When I share my love and admiration for Pigeons, Starling, Sparrows or any other "throw away " animals. most people look at my like I'm crazy. 
I really liked what our new member from Egypt wrote yesterday. I can't remember her name, the thread or what she wrote exactly but it was something like this... in her religion, if cruel things or torture had been done to an animal, that animal would testify against that individual when they died and like wise if kindness and compassion had been shown. I really like that belief . It give me comfort.
Anouk, your little pigeon is a lucky one to have you come by that day.


----------



## Jaye (Mar 13, 2008)

That situation is just reprehensible...and I'm sickened when people choose to be so cruel.

The wildlife rehabbers...I can understand why they would want to just duck this. The animal rights groups is a better ally to have in this case. So, despite the fact that they might be viewed as hippie extremists or whatever, I would imgine that somebody in one of these organizations has got the ear of the commission to some degree.

You should flesh that out and try to find that person.

Speak to all you know, if you are also involved in one of these groups. If not, then do an internet search of the groups active in your area and send out an e-mail or phonecall to all of those groups explaining the situation. 

In approaching any governing or enforcing body about this, it is important that the objection/argument is not framed as you all being "anti-public-health" but rather anti-cruelty. They will probably make that argument: "well, are you saying that cleanliness and blah-blah-blah is more important than these common pigeons ?" Even though this argument is not based on fact...as we all know, unfortunately...oftentimes it is public misperception which rules the day.....

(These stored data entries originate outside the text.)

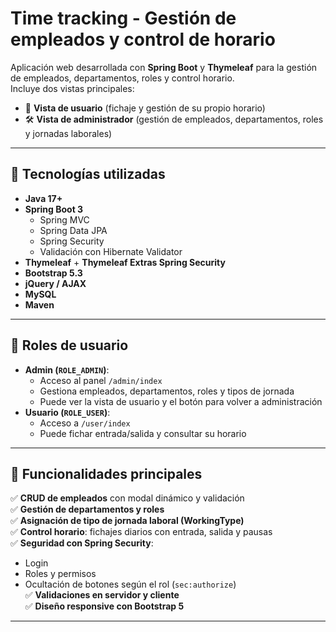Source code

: 
# Time tracking - Gestión de empleados y control de horario

Aplicación web desarrollada con **Spring Boot** y **Thymeleaf** para la gestión de empleados, departamentos, roles y control horario.  
Incluye dos vistas principales:
- 👤 **Vista de usuario** (fichaje y gestión de su propio horario)
- 🛠️ **Vista de administrador** (gestión de empleados, departamentos, roles y jornadas laborales)

---

## 🚀 Tecnologías utilizadas

- **Java 17+**
- **Spring Boot 3**
    - Spring MVC
    - Spring Data JPA
    - Spring Security
    - Validación con Hibernate Validator
- **Thymeleaf** + **Thymeleaf Extras Spring Security**
- **Bootstrap 5.3**
- **jQuery / AJAX**
- **MySQL**
- **Maven**

---

## 🔐 Roles de usuario

- **Admin (`ROLE_ADMIN`)**:
    - Acceso al panel `/admin/index`
    - Gestiona empleados, departamentos, roles y tipos de jornada
    - Puede ver la vista de usuario y el botón para volver a administración
- **Usuario (`ROLE_USER`)**:
    - Acceso a `/user/index`
    - Puede fichar entrada/salida y consultar su horario

---

## 📸 Funcionalidades principales

✅ **CRUD de empleados** con modal dinámico y validación  
✅ **Gestión de departamentos y roles**  
✅ **Asignación de tipo de jornada laboral (WorkingType)**  
✅ **Control horario**: fichajes diarios con entrada, salida y pausas  
✅ **Seguridad con Spring Security**:
   - Login
   - Roles y permisos
   - Ocultación de botones según el rol (`sec:authorize`)  
✅ **Validaciones en servidor y cliente**  
✅ **Diseño responsive con Bootstrap 5**

---



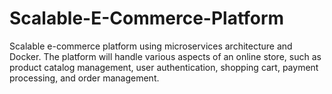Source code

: # Scalable-E-Commerce-Platform
Scalable e-commerce platform using microservices architecture and Docker. The platform will handle various aspects of an online store, such as product catalog management, user authentication, shopping cart, payment processing, and order management.
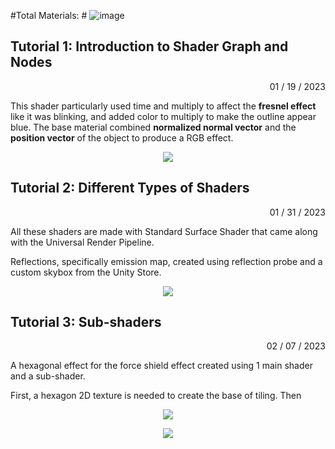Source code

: #Total Materials: #
![image](https://user-images.githubusercontent.com/74547522/217335206-032f9221-82ae-4a40-91cd-b79955383bc3.png)


## Tutorial 1: Introduction to Shader Graph and Nodes ##

<p align="right">
01 / 19 / 2023
</p>

This shader particularly used time and multiply to affect the **fresnel effect** like it was blinking, and added color to multiply to make the outline appear blue.
The base material combined **normalized normal vector** and the **position vector** of the object to produce a RGB effect.

<p align="center">
  <img src="https://user-images.githubusercontent.com/74547522/213585018-103c36fa-aa69-4d25-bbde-14f7e186b550.png" />
</p>

## Tutorial 2: Different Types of Shaders ##

<p align="right">
01 / 31 / 2023
</p>

All these shaders are made with Standard Surface Shader that came along with the Universal Render Pipeline.

Reflections, specifically emission map, created using reflection probe and a custom skybox from the Unity Store.

<p align="center">
  <img src="https://user-images.githubusercontent.com/74547522/215907866-80561ca9-b48d-4ad4-8146-94f172bca5dc.png" />
</p>

## Tutorial 3: Sub-shaders ##

<p align="right">
02 / 07 / 2023
</p>

A hexagonal effect for the force shield effect created using 1 main shader and a sub-shader.

First, a hexagon 2D texture is needed to create the base of tiling. Then 

<p align="center">
  <img src="https://user-images.githubusercontent.com/74547522/217306205-02ce68c3-c882-4ee3-8656-b65cc385b4be.png" />
</p>


<p align="center">
  <img src="https://user-images.githubusercontent.com/74547522/217308348-511522bd-4076-42e0-9054-8fe96504de82.png" />
</p>



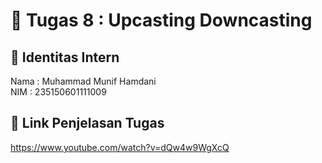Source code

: # 📁 Tugas 8 : Upcasting Downcasting

## 👤 Identitas Intern
Nama : Muhammad Munif Hamdani      
NIM  : 235150601111009

## 🔗 Link Penjelasan Tugas

https://www.youtube.com/watch?v=dQw4w9WgXcQ
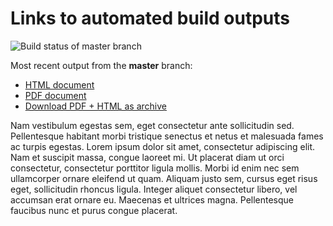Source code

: # Links to automated build outputs

![Build status of master branch](https://dev.azure.com/dashif/Automation/_apis/build/status/DocumentAuthoringExample?branchName=master)

Most recent output from the **master** branch:

* [HTML document](https://dashif-documents.azurewebsites.net/DocumentAuthoringExample/master/MyDocument.html)
* [PDF document](https://dashif-documents.azurewebsites.net/DocumentAuthoringExample/master/MyDocument.pdf)
* [Download PDF + HTML as archive](https://dashif-documents.azurewebsites.net/DocumentAuthoringExample/master/MyDocument.zip)

Nam vestibulum egestas sem, eget consectetur ante sollicitudin sed. Pellentesque habitant morbi tristique senectus et netus et malesuada fames ac turpis egestas. Lorem ipsum dolor sit amet, consectetur adipiscing elit. Nam et suscipit massa, congue laoreet mi. Ut placerat diam ut orci consectetur, consectetur porttitor ligula mollis. Morbi id enim nec sem ullamcorper ornare eleifend ut quam. Aliquam justo sem, cursus eget risus eget, sollicitudin rhoncus ligula. Integer aliquet consectetur libero, vel accumsan erat ornare eu. Maecenas et ultrices magna. Pellentesque faucibus nunc et purus congue placerat.

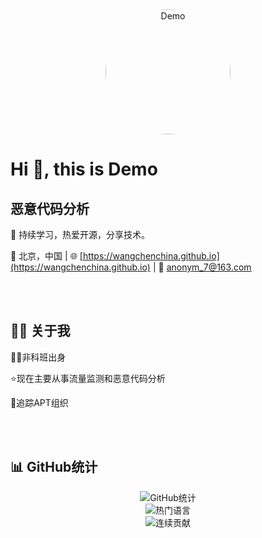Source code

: <!--
**wangchenChina/wangchenChina** is a ✨ _special_ ✨ repository because its `README.md` (this file) appears on your GitHub profile.

Here are some ideas to get you started:

- 🔭 I’m currently working on ...
- 🌱 I’m currently learning ...
- 👯 I’m looking to collaborate on ...
- 🤔 I’m looking for help with ...
- 💬 Ask me about ...
- 📫 How to reach me: ...
- 😄 Pronouns: ...
- ⚡ Fun fact: ...
-->
<div align="center">
  <img src="https://wangchenchina.github.io/img/wechat.png" alt="Demo" width="200" height="200" style="border-radius: 50%;" />
</div>


# Hi 👋, this is Demo

## 恶意代码分析

🌱 持续学习，热爱开源，分享技术。

📍 北京，中国 | 🌐 [https://wangchenchina.github.io](https://wangchenchina.github.io) | 📧 [anonym_7@163.com](mailto:anonym_7@163.com)  

<br/><br/>  

## 👨‍💻 关于我

🤦‍♂️非科班出身 

⭐现在主要从事流量监测和恶意代码分析 

🤖追踪APT组织

<br/><br/>

  

## 📊 GitHub统计

<div align="center">
  <img src="https://github-readme-stats.vercel.app/api?username=wangchenChina&show_icons=true&theme=dark&hide_border=true" alt="GitHub统计" />
</div>


<div align="center">
  <img src="https://github-readme-stats.vercel.app/api/top-langs/?username=wangchenChina&layout=compact&theme=dark&hide_border=true" alt="热门语言" />
</div>


<div align="center">
  <img src="https://github-readme-streak-stats.herokuapp.com/?user=wangchenChina&theme=dark&hide_border=true" alt="连续贡献" />
</div>  


<br/><br/>  

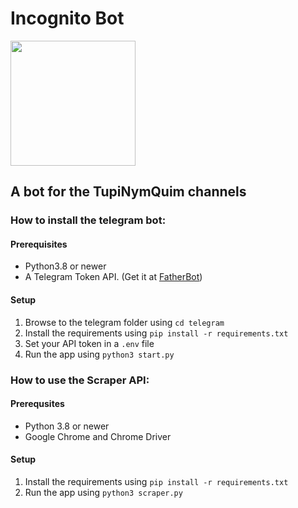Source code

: # Incognito Bot
<img src="https://github.com/TupiNymQuim/incognito_bot_t/assets/95882160/145a4f4e-fcdf-47e1-aa88-b426c68ebb4c" width=200 height=200></img>

## A bot for the TupiNymQuim channels

### How to install the telegram bot:

#### Prerequisites
- Python3.8 or newer
- A Telegram Token API. (Get it at [FatherBot](https://web.telegram.org/k/#@BotFather))
  
#### Setup
1) Browse to the telegram folder using `cd telegram`
2) Install the requirements using `pip install -r requirements.txt`
3) Set your API token  in a `.env` file
4) Run the app using `python3 start.py`


### How to use the Scraper API:
#### Prerequsites
-  Python 3.8 or newer
-  Google Chrome and Chrome Driver
#### Setup
1) Install the requirements using `pip install -r requirements.txt`
2) Run the app using `python3 scraper.py`

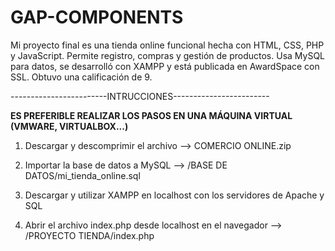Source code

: # GAP-COMPONENTS
Mi proyecto final es una tienda online funcional hecha con HTML, CSS, PHP y JavaScript. Permite registro, compras y gestión de productos. Usa MySQL para datos, se desarrolló con XAMPP y está publicada en AwardSpace con SSL. Obtuvo una calificación de 9.

------------------------INTRUCCIONES------------------------

**ES PREFERIBLE REALIZAR LOS PASOS EN UNA MÁQUINA VIRTUAL (VMWARE, VIRTUALBOX...)**


1. Descargar y descomprimir el archivo --> COMERCIO ONLINE.zip

2. Importar la base de datos a MySQL --> /BASE DE DATOS/mi_tienda_online.sql

3. Descargar y utilizar XAMPP en localhost con los servidores de Apache y SQL

4. Abrir el archivo index.php desde localhost en el navegador --> /PROYECTO TIENDA/index.php
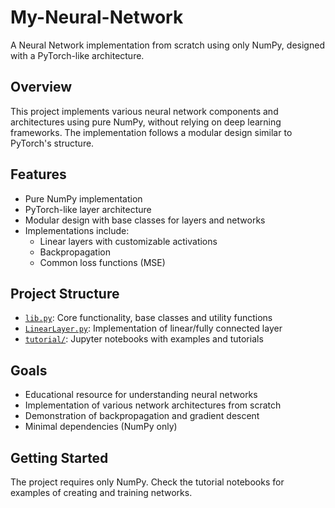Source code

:# My-Neural-Network

A Neural Network implementation from scratch using only NumPy, designed with a PyTorch-like architecture.

## Overview

This project implements various neural network components and architectures using pure NumPy, without relying on deep learning frameworks. The implementation follows a modular design similar to PyTorch's structure.

## Features

- Pure NumPy implementation
- PyTorch-like layer architecture
- Modular design with base classes for layers and networks
- Implementations include:
  - Linear layers with customizable activations
  - Backpropagation
  - Common loss functions (MSE)

## Project Structure

- [`lib.py`](lib.py): Core functionality, base classes and utility functions
- [`LinearLayer.py`](LinearLayer.py): Implementation of linear/fully connected layer
- [`tutorial/`](tutorial/): Jupyter notebooks with examples and tutorials

## Goals

- Educational resource for understanding neural networks
- Implementation of various network architectures from scratch
- Demonstration of backpropagation and gradient descent
- Minimal dependencies (NumPy only)

## Getting Started

The project requires only NumPy. Check the tutorial notebooks for examples of creating and training networks.
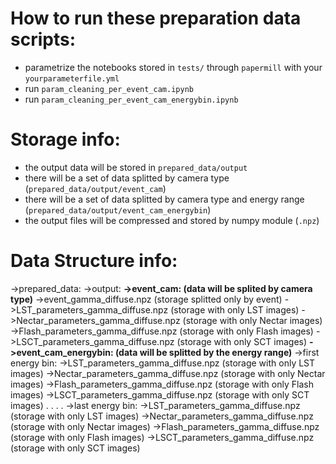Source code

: # How to run these preparation data scripts:

- parametrize the notebooks stored in `tests/` through `papermill` with your `yourparameterfile.yml`
- run `param_cleaning_per_event_cam.ipynb`
- run `param_cleaning_per_event_cam_energybin.ipynb`

# Storage info:

- the output data will be stored in `prepared_data/output`
- there will be a set of data splitted by camera type (`prepared_data/output/event_cam`)
- there will be a set of data splitted by camera type and energy range (`prepared_data/output/event_cam_energybin`)
- the  output files will be compressed and stored by numpy module (`.npz`)

# Data Structure info:

->prepared_data: 
    ->output:
      **->event_cam: (data will be splited by camera type)**
            ->event_gamma_diffuse.npz (storage splitted only by event)
            ->LST_parameters_gamma_diffuse.npz (storage with only LST images)
            ->Nectar_parameters_gamma_diffuse.npz (storage with only Nectar images)
            ->Flash_parameters_gamma_diffuse.npz (storage with only Flash images)
            ->LSCT_parameters_gamma_diffuse.npz (storage with only SCT images)
      **->event_cam_energybin: (data will be splitted by the energy range)**
            ->first energy bin:
                ->LST_parameters_gamma_diffuse.npz (storage with only LST images)
                ->Nectar_parameters_gamma_diffuse.npz (storage with only Nectar images)
                ->Flash_parameters_gamma_diffuse.npz (storage with only Flash images)
                ->LSCT_parameters_gamma_diffuse.npz (storage with only SCT images)
            .
            .
            .
            .
            ->last energy bin:
                ->LST_parameters_gamma_diffuse.npz (storage with only LST images)
                ->Nectar_parameters_gamma_diffuse.npz (storage with only Nectar images)
                ->Flash_parameters_gamma_diffuse.npz (storage with only Flash images)
                ->LSCT_parameters_gamma_diffuse.npz (storage with only SCT images)
        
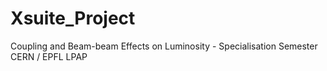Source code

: # Xsuite_Project
Coupling and Beam-beam Effects on Luminosity - Specialisation Semester CERN / EPFL LPAP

To which your reply is "it's not one vs. the other. It is about removing/relocating in a manner which does not kill....since, as you know...that is against the law...etc..."

I'd imagine there are statutes and laws in your area which this action possibly violates. Try to find those. It may be a civil code, county code, state code, regional code, local code, or even a health code. I know there are here...i.e. it isn't illegal to relocate nests, etc.; but it certainly is illegal to kill.

Good luck...we are behind you.


----------



## Anouk (Jul 20, 2008)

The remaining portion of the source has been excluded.